#### DATA FOR PROCESSING ####

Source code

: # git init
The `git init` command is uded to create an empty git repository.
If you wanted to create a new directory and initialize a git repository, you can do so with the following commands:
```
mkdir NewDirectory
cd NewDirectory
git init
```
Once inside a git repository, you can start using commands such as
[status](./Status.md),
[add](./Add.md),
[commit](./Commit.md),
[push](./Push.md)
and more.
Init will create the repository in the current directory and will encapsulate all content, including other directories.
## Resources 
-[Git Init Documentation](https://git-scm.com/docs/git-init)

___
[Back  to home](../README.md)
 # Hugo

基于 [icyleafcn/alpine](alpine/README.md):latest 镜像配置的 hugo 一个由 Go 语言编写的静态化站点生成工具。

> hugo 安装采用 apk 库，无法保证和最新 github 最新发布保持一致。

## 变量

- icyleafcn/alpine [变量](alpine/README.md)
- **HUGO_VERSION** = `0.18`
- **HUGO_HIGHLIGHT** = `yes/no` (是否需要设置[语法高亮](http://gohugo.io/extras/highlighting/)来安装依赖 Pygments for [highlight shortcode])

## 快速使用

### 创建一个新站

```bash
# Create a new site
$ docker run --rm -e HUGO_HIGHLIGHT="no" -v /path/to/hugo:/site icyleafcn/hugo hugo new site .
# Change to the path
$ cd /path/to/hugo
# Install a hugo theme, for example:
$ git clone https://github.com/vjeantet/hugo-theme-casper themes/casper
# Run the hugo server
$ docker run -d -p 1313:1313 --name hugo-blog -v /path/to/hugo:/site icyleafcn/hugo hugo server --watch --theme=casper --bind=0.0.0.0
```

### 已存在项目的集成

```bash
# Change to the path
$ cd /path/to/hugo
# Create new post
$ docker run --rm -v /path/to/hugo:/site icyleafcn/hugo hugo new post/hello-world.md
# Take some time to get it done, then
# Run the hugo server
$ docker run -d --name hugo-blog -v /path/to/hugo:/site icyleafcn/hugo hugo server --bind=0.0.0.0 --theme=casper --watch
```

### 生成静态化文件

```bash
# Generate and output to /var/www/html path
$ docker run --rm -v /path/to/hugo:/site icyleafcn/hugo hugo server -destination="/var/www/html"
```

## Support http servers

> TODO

####

▶ TASK TO CARRY OUT
The full set of records above is to be printed again verbatim.

▶ SOLUTION TO THE EXERCISE
Source code

: # git init
The `git init` command is uded to create an empty git repository.
If you wanted to create a new directory and initialize a git repository, you can do so with the following commands:
```
mkdir NewDirectory
cd NewDirectory
git init
```
Once inside a git repository, you can start using commands such as
[status](./Status.md),
[add](./Add.md),
[commit](./Commit.md),
[push](./Push.md)
and more.
Init will create the repository in the current directory and will encapsulate all content, including other directories.
## Resources 
-[Git Init Documentation](https://git-scm.com/docs/git-init)

___
[Back  to home](../README.md)
 # Hugo

基于 [icyleafcn/alpine](alpine/README.md):latest 镜像配置的 hugo 一个由 Go 语言编写的静态化站点生成工具。

> hugo 安装采用 apk 库，无法保证和最新 github 最新发布保持一致。

## 变量

- icyleafcn/alpine [变量](alpine/README.md)
- **HUGO_VERSION** = `0.18`
- **HUGO_HIGHLIGHT** = `yes/no` (是否需要设置[语法高亮](http://gohugo.io/extras/highlighting/)来安装依赖 Pygments for [highlight shortcode])

## 快速使用

### 创建一个新站

```bash
# Create a new site
$ docker run --rm -e HUGO_HIGHLIGHT="no" -v /path/to/hugo:/site icyleafcn/hugo hugo new site .
# Change to the path
$ cd /path/to/hugo
# Install a hugo theme, for example:
$ git clone https://github.com/vjeantet/hugo-theme-casper themes/casper
# Run the hugo server
$ docker run -d -p 1313:1313 --name hugo-blog -v /path/to/hugo:/site icyleafcn/hugo hugo server --watch --theme=casper --bind=0.0.0.0
```

### 已存在项目的集成

```bash
# Change to the path
$ cd /path/to/hugo
# Create new post
$ docker run --rm -v /path/to/hugo:/site icyleafcn/hugo hugo new post/hello-world.md
# Take some time to get it done, then
# Run the hugo server
$ docker run -d --name hugo-blog -v /path/to/hugo:/site icyleafcn/hugo hugo server --bind=0.0.0.0 --theme=casper --watch
```

### 生成静态化文件

```bash
# Generate and output to /var/www/html path
$ docker run --rm -v /path/to/hugo:/site icyleafcn/hugo hugo server -destination="/var/www/html"
```

## Support http servers

> TODO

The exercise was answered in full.